GR 199932; (July, 2013) (Digest)
G.R. No. 199932 ; July 3, 2013
CAMILO A. ESGUERRA, Petitioner, vs. UNITED PHILIPPINES LINES, INC., BELSHIPS MANAGEMENT (SINGAPORE) PTE LTD., and/or FERNANDO T. LISING, Respondents.
FACTS
Petitioner Camilo A. Esguerra was hired by respondent United Philippines Lines, Inc. (UPLI) for its principal, Belships Management (Singapore) Pte Ltd., to work as a fitter on board M/V Jaco Triumph. His POEA-approved employment contract contained a clause incorporating the “current PSU/ITF TCC Agreement.” On August 21, 2008, while working, a manhole cover fell and hit the petitioner on the head, causing injuries. He was medically repatriated on September 11, 2008. UPLI’s accredited physicians initially assessed his disability as Grade 11 (slight rigidity) under the POEA-SEC, later raising it to Grade 8 (moderate rigidity). The petitioner, alleging his condition deteriorated and rendered him permanently unfit for duty, filed a complaint claiming permanent disability benefits and sickness allowance under the Philippine Seafarer’s Union/International Transport Workers Federation Total Crew Cost (PSU/ITF TCC) Agreement, specifically citing Sections 22 and 24 for a maximum compensation of US$142,560.00. He supported his claim with an assessment from his independent physician, Dr. Raul Sabado, who diagnosed a Grade 1 disability (Compression fracture vertebrae) and declared him permanently unfit. The Labor Arbiter (LA) and the National Labor Relations Commission (NLRC) ruled in the petitioner’s favor, awarding benefits based on the ITF “TCC” Collective Agreement. The Court of Appeals (CA) reversed in part, finding insufficient proof of the specific CBA provisions cited by the petitioner and instead awarded disability benefits pursuant to the POEA-SEC.
ISSUE
Whether the Court of Appeals erred in awarding disability benefits to the petitioner under the Philippine Overseas Employment Administration-Standard Employment Contract (POEA-SEC) instead of under the collective bargaining agreement (CBA) as adjudged by the Labor Arbiter and the NLRC.
RULING
The Supreme Court DENIED the petition and AFFIRMED the Decision of the Court of Appeals. The award of permanent total disability benefits to the petitioner was properly based on the POEA-SEC and not on the CBA.

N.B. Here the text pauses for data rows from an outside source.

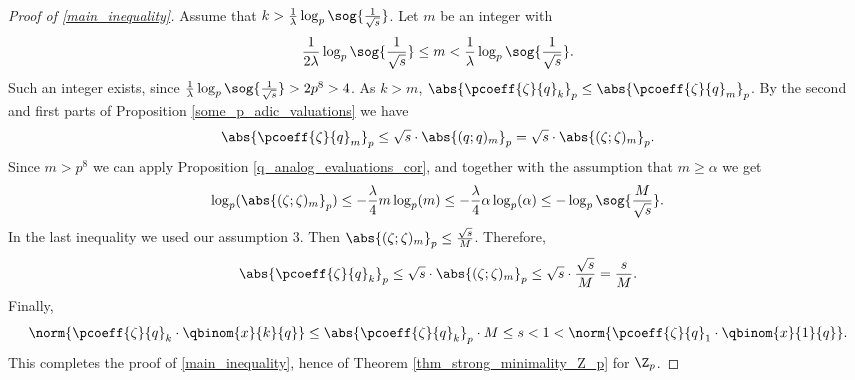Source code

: \begin{proof}[Proof of \ref{main_inequality}]
    Assume that $k> \frac{1}{\lambda}\log_p\sog{\frac{1}{\sqrt{s}}}$.
    Let $m$ be an integer with 
    \[\frac{1}{2\lambda}\log_p\sog{\frac{1}{\sqrt{s}}}\leq m<\frac{1}{\lambda}\log_p\sog{\frac{1}{\sqrt{s}}}.\]
    Such an integer exists, since $\frac{1}{\lambda}\log_p\sog{\frac{1}{\sqrt{s}}}>2p^8> 4$.
    As $k>m$, $\abs{\pcoeff{\zeta}{q}_k}_p\leq\abs{\pcoeff{\zeta}{q}_m}_p$.
    By the second and first parts of Proposition \ref{some_p_adic_valuations} we have
    \[\abs{\pcoeff{\zeta}{q}_m}_p\leq \sqrt{s}\cdot\abs{(q;q)_m}_p=\sqrt{s}\cdot\abs{(\zeta;\zeta)_m}_p.\]
    Since $m>p^8$ we can apply Proposition \ref{q_analog_evaluations_cor}, and together with the assumption that $m\geq\alpha$ we get
        \begin{align*}
        \log_p(\abs{(\zeta;\zeta)_m}_p)
        \leq -\frac{\lambda}{4}m\log_p(m)
        \leq -\frac{\lambda}{4}\alpha\log_p(\alpha)
        \leq -\log_p\sog{\frac{M}{\sqrt{s}}}.
        \end{align*} 
    In the last inequality we used our assumption $3$.
    Then $\abs{(\zeta;\zeta)_m}_p\leq \frac{\sqrt{s}}{M}$.
    Therefore,
    \[\abs{\pcoeff{\zeta}{q}_k}_p\leq \sqrt{s}\cdot \abs{(\zeta;\zeta)_m}_p\leq \sqrt{s}\cdot \frac{\sqrt{s}}{M}=\frac{s}{M}.\]
    Finally,
    \[\norm{\pcoeff{\zeta}{q}_k\cdot\qbinom{x}{k}{q}}\leq \abs{\pcoeff{\zeta}{q}_k}_p\cdot M\leq s<1<\norm{\pcoeff{\zeta}{q}_1\cdot\qbinom{x}{1}{q}}.\]
    This completes the proof of \ref{main_inequality}, hence of Theorem \ref{thm_strong_minimality_Z_p} for $\Z_p$.
    \end{proof} 





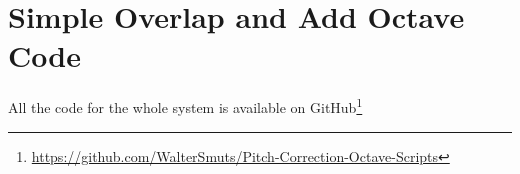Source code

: \documentclass[12pt, twoside, openright]{report}
\newcommand{\octavelisting}[1]{
\begin{center}
\begin{minipage}[c]{\textwidth}

\end{minipage}
\end{center}
}
\begin{document}
\newpage
\section{Simple Overlap and Add Octave Code}
All the code for the whole system is available on
GitHub\footnote{\url{https://github.com/WalterSmuts/Pitch-Correction-Octave-Scripts}}
\octavelisting{getScaledSampleOLA}
\octavelisting{getSamplePointsOLA}
\octavelisting{getSegmentedSample}
\octavelisting{overlapAndAdd}
\end{document}
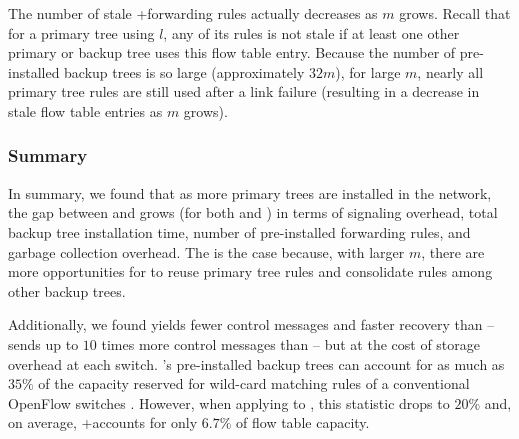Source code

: The number of stale \pres+\merge forwarding rules actually decreases as $m$ grows.  
Recall that for a primary tree using $l$, any of its rules is not stale if at least one other primary or backup tree uses this flow table entry. 
Because the number of pre-installed backup trees is so large (approximately $32m$), for large $m$, nearly all primary tree rules are still used after a link failure (resulting
in a decrease in stale flow table entries as $m$ grows).



\subsubsection{Summary}

In summary, we found that as more primary trees are installed in the network, the gap between \merge and \base grows (for both \post and \pres) in terms of signaling overhead, 
total backup tree installation time, number of pre-installed forwarding rules, and garbage collection overhead.  The is the case 
because, with larger $m$, there are more opportunities for \merge to reuse primary tree rules and consolidate rules among other backup trees.

Additionally, we found \pre yields fewer control messages and faster recovery than \post -- \post sends up to $10$ times more control messages than \pre --
but at the cost of storage overhead at each switch. \pres's pre-installed backup trees can account for as much as $35\%$ of the capacity reserved for wild-card matching rules 
of a conventional OpenFlow switches \cite{Curtis11}. However, when applying \merge to \pres, this statistic drops to $20\%$ and, on average, \pres+\merge accounts for only $6.7\%$ of flow
table capacity.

The Court held that while the petitioner’s employment contract stated that the “current PSU/ITF TCC Agreement” was incorporated, the evidence he presented was insufficient to prove the specific provisions he relied upon. The document he attached to his position paper was a CBA between PSU-ALU-TUCP-ITF and Belships, which did not contain the Sections 22 and 24 he cited for his claim. The attached CBA provisions pertained to disability benefits for officers, not for ratings like the petitioner. Furthermore, the alleged ITF Uniform “TCC” Collective Agreement pages he submitted were unauthenticated, undated, and uncertified copies, failing to meet the requisite evidentiary standard. The burden of proof lies with the party alleging the existence and terms of a CBA, which the petitioner failed to discharge. Consequently, in the absence of competent proof of the applicable CBA provisions, the governing contract is the POEA-SEC. The Court also sustained the CA’s deletion of the awards for moral and exemplary damages and attorney’s fees, as the respondents’ actions in contesting the claim, based on their physicians’ assessments, did not constitute evident bad faith or malice. However, the Court affirmed the award of attorney’s fees under Article 2208(8) of the Civil Code, as the case is an action for indemnity under employer’s liability laws.